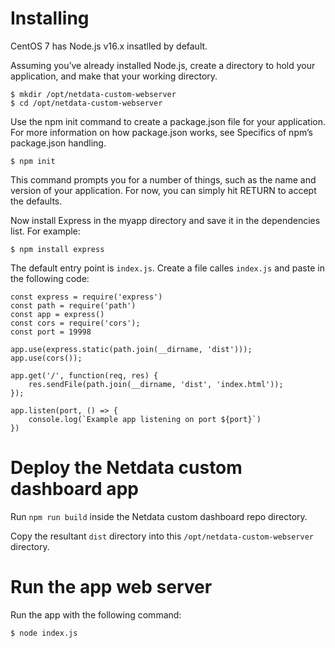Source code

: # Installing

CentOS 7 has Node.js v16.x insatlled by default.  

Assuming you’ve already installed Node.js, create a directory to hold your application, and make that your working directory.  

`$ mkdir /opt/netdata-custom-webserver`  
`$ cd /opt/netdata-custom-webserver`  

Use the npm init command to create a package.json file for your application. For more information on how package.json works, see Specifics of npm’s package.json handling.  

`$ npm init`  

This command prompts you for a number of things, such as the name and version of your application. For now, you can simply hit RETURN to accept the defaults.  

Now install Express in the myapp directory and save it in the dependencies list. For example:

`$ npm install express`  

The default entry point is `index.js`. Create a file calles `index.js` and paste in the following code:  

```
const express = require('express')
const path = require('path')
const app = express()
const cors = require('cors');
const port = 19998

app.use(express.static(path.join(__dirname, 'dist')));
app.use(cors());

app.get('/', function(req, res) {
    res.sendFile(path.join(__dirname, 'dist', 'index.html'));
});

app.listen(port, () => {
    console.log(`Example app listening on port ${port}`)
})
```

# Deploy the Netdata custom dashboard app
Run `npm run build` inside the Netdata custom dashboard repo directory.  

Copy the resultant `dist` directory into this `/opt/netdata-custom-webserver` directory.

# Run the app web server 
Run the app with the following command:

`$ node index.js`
---
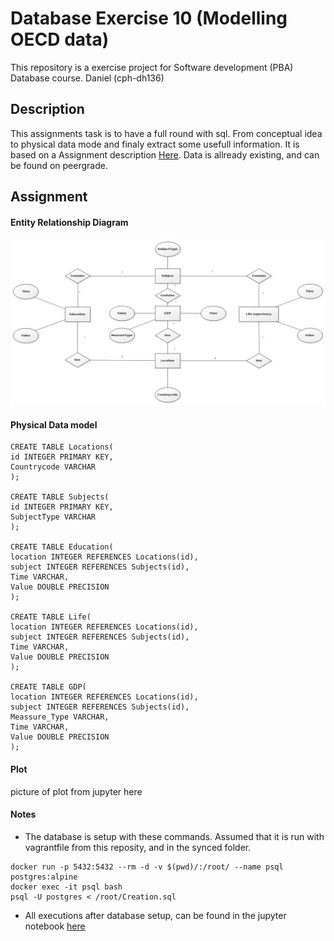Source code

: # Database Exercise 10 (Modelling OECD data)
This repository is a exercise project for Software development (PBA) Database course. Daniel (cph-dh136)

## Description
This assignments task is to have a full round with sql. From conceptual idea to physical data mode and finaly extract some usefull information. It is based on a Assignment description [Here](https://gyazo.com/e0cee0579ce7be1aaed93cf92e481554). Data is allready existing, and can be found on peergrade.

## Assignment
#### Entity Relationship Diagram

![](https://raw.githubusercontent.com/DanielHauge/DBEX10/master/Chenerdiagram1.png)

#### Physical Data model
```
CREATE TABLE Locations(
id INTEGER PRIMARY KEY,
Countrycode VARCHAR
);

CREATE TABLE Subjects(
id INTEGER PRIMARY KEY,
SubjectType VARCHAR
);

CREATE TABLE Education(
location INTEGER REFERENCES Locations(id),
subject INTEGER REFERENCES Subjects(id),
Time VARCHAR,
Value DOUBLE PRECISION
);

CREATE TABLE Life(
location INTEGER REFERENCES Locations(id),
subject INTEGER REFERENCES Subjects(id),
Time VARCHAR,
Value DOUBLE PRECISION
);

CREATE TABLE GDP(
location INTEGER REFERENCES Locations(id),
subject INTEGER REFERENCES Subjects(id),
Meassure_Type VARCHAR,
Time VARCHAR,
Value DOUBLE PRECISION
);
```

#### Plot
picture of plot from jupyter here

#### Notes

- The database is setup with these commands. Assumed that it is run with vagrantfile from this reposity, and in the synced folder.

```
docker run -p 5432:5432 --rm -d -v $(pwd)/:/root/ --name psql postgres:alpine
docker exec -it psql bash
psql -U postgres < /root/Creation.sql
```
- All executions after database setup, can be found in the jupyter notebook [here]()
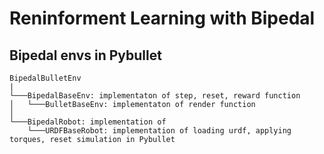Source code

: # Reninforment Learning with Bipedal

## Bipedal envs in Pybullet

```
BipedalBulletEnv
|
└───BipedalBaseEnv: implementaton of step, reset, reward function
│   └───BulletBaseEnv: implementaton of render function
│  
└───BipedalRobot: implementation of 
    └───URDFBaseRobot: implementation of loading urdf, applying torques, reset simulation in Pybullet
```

WHAT IS NEEDED: For every line in the listing above that contains "cors", copy that line.

RESPONSE:
const cors = require('cors');
app.use(cors());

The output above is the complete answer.